Vermont turkey hunters revere Southerners, notably a select group of turkey-hunting greats whose calling and hunting abilities transcend their origins—men like Ben Rogers Lee of Coffeeville, Ala.; Rob Keck of Edgefield, S.C.; and Leroy Braumgardt of Moscow Mills, Mo. Vermont hunters are so in awe of these virtuosos of yelp, cackle, cluck and gobble that during spring turkey season, which lasts for 16 days, starting on the first Saturday in May, anyone who knows about kudzu vines, says "y'all" or orders pre-sweetened iced tea ("Fool Yankees think you can make cold tea sweet by pouring sugar in it. Heck, sugar just sinks to the bottom of the glass and sits there") commands respect.

For example: An inveterate local hunter discovered on the night before opening day that he would have to share the private land he planned to hunt. So at 3 a.m. the next day he parked his girl friend's car, which bore Mississippi plates, prominently near his cover.
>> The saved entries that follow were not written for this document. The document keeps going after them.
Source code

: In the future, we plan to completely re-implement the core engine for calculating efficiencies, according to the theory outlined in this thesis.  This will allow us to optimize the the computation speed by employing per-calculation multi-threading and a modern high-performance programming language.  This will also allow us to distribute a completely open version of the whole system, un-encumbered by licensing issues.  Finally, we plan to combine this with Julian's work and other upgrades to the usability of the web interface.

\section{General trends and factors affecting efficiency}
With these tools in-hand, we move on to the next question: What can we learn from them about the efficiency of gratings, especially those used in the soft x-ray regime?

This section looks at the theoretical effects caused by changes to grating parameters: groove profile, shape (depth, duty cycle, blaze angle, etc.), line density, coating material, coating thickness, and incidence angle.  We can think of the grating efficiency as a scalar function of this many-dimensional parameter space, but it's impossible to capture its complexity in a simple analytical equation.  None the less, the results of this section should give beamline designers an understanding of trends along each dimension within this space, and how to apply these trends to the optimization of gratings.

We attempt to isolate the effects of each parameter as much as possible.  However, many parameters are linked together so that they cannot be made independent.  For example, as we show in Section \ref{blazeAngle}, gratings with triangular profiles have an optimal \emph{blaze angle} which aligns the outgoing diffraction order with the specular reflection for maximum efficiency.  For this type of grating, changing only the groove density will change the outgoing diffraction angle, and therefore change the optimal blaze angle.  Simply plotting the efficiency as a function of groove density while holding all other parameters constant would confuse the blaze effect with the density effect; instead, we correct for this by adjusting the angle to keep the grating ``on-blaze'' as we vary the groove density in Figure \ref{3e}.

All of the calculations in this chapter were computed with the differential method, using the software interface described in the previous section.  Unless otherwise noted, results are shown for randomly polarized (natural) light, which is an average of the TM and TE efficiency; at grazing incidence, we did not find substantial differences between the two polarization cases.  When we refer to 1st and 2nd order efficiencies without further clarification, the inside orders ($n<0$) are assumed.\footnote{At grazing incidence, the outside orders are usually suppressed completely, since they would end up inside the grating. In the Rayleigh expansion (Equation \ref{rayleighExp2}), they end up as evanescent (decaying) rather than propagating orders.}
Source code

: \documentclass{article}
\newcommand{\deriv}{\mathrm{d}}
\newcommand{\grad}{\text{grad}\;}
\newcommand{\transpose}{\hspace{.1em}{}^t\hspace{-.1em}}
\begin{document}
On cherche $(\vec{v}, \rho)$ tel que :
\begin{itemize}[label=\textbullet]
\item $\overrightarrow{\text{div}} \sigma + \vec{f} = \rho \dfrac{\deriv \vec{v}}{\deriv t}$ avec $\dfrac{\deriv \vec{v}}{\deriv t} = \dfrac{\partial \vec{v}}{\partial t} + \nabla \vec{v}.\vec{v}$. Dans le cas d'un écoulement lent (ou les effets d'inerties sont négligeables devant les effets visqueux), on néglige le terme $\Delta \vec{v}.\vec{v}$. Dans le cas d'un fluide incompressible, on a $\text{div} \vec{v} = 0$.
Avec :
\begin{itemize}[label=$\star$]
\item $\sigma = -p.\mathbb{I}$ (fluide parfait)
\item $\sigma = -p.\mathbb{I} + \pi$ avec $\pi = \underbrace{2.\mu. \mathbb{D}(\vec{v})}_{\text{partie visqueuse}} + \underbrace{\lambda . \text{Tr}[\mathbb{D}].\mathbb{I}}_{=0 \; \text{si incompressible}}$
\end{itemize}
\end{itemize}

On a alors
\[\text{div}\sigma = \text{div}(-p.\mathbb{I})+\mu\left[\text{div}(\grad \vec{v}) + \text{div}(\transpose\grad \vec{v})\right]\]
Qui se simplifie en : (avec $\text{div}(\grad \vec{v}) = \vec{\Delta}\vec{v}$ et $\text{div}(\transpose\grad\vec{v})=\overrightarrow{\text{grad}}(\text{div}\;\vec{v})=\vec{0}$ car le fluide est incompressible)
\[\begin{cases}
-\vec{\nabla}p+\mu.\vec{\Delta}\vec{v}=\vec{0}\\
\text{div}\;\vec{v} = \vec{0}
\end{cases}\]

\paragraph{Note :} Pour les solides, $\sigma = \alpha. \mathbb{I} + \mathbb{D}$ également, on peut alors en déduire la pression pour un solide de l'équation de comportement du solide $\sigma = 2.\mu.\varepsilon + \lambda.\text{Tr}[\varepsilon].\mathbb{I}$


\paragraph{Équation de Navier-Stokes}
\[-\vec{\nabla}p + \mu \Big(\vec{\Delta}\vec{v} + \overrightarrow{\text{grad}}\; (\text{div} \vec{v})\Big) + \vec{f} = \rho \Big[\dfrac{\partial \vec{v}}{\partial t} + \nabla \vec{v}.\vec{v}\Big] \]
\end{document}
Then he addressed an envelope to Ben Rogers Lee, the gobbling guru of turkey hunters, crumpled it and tossed it casually on the dashboard with that revered name clearly visible through the windshield—a move akin to leaving seven Wilson T-2000 rackets with " Jimmy Connors" stitched on their covers in a car next to the municipal courts. That hunter may not have mastered the fly-down cackle on his 3-D diaphragm mouth call, but he has acquired a knack for intimidation, which is as much a part of turkey hunting as camouflage clothing and friendly lies.

What draws the Southern apostles of the wild turkey to the land of unsweetened tea and leads Vermonters to sport license plates reading GOBBL and TURKY is a new but astonishingly successful turkey-management program that is producing an abundance of large, sassy birds in the southern half of the state. "There hadn't been a wild turkey seen in Vermont since the 1850s," says Jeff Wallin, the state turkey biologist who spends the three weekends of the season running a checking station in Pawlet from the tailgate of his truck. "The birds weren't hunted out; their habitat was destroyed. Eighty percent of the forests were cleared for farmland, and the turkeys didn't have cover or food. Today, many of the farms have been abandoned and are overgrown with cover.

"In 1969 we released 17 New York birds over on that ridge." He points to a beech-covered hill half a mile away. "The next year we trapped another 14 birds in New York and let them go up in Hubbardton. Then the birds just did their thing."

Their thing was to reproduce so successfully that by 1973 the population was estimated at 600 birds. That spring, 579 hunting permits were issued by lottery for a 12-day season, gobblers, or males, only. Twenty-three turkeys were shot. The average weight of adult birds—turkeys older than a year—was 20.3 pounds, Goliaths by turkey standards.

"Last spring, we conservatively estimated the population to be between 6,000 and 8,000 birds," says Wallin. "And that's about what it is today, close to the carrying capacity of the land down here. Turkeys won't overpopulate like deer, but they're extending their range. They're farther north now than they were historically. They cover a lot of ground, and they eat almost anything, so they're very adaptable.

"They're getting smarter, too. The success rate for the '73 season was 4%. Last year it was 2.3%—we issued 9,219 permits and checked in 210 birds. More birds are taken in the fall season [when either sex may be hunted], but the population is so strong now that we've started live-trapping birds to ship out to other states—New Jersey, Maine and New Hampshire. Last year we even flew 15 birds to West Germany."